• _Aim of the exercise_: Please copy every line of the records below that holds the word "Visit".
★ ★ ★ ★ ★ ★ ★
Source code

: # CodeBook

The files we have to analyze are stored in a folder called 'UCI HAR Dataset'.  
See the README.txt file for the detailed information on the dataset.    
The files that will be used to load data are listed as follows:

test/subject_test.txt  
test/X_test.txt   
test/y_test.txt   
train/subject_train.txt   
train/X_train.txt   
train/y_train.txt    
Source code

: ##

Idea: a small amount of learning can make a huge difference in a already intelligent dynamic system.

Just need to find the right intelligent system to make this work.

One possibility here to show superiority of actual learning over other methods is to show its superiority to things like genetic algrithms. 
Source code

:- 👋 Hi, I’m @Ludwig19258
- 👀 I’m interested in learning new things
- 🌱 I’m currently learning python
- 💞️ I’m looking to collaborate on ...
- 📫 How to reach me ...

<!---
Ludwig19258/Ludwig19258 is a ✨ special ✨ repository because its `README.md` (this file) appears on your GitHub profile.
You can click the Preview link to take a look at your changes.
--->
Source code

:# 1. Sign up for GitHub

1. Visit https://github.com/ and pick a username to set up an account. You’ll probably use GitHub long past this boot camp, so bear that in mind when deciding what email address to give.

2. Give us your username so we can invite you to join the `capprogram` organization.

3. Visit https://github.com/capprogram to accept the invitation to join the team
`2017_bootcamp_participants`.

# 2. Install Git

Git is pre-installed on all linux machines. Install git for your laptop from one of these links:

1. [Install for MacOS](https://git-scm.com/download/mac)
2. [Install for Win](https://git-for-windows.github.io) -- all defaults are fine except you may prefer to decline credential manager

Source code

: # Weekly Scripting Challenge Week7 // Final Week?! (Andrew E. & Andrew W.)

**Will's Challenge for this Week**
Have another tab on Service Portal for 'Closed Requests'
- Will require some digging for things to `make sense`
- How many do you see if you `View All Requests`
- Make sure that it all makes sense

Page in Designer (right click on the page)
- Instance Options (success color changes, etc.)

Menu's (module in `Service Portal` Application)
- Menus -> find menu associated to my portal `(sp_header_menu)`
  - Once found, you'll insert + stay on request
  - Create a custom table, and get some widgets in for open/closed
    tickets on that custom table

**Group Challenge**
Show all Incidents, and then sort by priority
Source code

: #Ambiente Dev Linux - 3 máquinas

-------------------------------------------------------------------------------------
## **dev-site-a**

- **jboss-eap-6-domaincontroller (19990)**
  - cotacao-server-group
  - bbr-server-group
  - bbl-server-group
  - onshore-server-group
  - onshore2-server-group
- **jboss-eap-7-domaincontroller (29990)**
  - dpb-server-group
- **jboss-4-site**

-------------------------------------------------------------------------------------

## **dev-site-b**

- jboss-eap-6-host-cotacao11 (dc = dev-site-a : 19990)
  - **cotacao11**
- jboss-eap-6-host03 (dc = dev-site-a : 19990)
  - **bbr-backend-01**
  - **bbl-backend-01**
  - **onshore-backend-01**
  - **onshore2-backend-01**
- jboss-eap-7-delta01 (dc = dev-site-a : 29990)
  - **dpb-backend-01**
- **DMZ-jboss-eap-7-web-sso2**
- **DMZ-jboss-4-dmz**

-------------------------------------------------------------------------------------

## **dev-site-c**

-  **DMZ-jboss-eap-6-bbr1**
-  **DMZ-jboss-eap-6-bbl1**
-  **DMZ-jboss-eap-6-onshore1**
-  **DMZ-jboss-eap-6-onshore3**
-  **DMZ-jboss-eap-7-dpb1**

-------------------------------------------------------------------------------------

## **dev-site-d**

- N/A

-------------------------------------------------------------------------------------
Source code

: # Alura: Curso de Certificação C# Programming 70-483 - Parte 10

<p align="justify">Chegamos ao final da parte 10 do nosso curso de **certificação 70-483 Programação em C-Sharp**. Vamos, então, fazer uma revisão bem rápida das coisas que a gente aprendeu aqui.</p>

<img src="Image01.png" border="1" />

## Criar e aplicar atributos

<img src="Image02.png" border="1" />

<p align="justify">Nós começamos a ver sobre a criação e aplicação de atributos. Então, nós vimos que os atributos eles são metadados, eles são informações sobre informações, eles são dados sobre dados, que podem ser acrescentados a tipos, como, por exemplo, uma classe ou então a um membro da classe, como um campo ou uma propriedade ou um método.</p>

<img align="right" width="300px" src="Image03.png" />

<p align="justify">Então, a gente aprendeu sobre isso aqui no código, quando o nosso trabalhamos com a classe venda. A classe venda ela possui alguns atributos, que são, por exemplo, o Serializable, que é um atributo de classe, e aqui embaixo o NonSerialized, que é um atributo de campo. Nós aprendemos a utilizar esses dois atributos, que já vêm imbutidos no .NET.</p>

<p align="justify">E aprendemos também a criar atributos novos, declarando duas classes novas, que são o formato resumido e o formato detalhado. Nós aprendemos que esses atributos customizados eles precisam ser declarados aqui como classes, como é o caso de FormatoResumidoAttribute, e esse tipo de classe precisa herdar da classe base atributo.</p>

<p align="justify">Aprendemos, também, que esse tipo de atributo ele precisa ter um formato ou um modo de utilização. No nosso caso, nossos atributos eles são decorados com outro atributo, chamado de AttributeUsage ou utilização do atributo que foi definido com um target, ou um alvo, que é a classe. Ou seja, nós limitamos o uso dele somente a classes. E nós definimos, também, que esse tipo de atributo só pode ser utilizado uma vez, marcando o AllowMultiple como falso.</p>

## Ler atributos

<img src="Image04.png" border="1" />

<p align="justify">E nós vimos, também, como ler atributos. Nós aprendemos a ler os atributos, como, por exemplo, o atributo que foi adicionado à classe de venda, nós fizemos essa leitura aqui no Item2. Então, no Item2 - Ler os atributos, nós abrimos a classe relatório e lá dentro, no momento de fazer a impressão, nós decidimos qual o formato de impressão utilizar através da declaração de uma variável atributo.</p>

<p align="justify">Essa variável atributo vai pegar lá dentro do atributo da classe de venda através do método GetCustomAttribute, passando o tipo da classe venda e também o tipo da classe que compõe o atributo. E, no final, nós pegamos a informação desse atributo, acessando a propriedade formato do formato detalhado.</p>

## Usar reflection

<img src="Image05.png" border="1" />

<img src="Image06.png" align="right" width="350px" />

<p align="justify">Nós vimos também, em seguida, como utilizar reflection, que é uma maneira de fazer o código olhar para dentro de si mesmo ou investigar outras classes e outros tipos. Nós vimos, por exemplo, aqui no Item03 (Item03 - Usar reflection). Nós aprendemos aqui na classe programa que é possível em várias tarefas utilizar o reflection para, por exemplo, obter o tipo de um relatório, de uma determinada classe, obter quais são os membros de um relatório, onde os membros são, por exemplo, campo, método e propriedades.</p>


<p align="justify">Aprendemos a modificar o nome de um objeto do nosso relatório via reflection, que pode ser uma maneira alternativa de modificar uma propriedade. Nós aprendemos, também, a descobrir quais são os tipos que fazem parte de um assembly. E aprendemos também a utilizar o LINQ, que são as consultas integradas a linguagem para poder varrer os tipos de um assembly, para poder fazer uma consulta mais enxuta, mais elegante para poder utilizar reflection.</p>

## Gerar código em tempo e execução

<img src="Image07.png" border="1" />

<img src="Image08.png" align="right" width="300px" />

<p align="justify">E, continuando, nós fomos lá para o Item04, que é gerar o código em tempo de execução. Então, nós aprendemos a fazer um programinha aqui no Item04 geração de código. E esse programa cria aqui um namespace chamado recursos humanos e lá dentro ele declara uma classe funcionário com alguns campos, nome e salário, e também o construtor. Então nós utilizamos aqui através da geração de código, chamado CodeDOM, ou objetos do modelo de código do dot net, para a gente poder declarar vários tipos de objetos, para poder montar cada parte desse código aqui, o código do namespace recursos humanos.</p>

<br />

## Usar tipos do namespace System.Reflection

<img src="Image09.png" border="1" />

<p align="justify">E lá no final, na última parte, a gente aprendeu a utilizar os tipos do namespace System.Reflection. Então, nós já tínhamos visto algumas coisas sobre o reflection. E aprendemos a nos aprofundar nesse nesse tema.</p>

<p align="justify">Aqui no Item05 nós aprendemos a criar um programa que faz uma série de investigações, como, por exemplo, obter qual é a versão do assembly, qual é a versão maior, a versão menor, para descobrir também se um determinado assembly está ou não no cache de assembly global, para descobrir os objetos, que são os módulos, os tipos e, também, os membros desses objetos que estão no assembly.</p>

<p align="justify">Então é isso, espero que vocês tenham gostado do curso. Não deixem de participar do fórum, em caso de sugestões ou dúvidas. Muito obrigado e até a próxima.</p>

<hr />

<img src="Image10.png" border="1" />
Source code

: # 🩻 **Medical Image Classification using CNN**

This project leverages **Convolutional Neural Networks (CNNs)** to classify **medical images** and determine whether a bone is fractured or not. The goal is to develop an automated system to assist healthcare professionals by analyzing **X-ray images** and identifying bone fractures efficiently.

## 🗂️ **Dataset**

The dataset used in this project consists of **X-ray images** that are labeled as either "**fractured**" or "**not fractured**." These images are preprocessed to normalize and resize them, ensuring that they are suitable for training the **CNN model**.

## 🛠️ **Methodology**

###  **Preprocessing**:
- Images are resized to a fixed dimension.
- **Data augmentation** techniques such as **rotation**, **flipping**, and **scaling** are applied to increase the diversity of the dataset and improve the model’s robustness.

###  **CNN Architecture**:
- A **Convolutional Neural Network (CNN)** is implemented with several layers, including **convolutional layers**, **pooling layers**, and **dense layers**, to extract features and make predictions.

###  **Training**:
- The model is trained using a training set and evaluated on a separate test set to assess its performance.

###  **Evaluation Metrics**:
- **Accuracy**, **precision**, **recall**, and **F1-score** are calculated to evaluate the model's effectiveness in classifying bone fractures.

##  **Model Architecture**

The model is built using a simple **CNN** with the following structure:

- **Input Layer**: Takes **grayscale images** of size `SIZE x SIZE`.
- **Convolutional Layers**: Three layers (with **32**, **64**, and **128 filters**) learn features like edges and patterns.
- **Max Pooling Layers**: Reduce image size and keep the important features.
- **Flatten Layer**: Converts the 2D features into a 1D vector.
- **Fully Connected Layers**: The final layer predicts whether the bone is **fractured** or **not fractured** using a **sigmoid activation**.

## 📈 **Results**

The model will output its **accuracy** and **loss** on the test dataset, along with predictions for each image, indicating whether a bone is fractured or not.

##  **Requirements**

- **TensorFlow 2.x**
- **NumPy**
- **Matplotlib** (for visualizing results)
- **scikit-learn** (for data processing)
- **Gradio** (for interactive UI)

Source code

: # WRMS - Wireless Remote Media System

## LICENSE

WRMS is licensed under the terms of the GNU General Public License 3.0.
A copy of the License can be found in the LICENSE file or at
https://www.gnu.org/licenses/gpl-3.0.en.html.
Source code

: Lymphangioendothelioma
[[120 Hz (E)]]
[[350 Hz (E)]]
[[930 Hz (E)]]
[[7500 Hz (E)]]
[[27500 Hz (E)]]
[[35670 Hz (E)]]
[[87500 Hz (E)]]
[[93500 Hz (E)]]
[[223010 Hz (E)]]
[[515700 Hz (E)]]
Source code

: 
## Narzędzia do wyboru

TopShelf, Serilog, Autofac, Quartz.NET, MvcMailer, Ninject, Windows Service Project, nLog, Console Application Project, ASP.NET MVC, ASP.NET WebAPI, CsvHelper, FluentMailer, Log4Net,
★ ★ ★ ★ ★ ★ ★
• _Output below_:
1. Visit https://github.com/ and pick a username to set up an account. You’ll probably use GitHub long past this boot camp, so bear that in mind when deciding what email address to give.
3. Visit https://github.com/capprogram to accept the invitation to join the team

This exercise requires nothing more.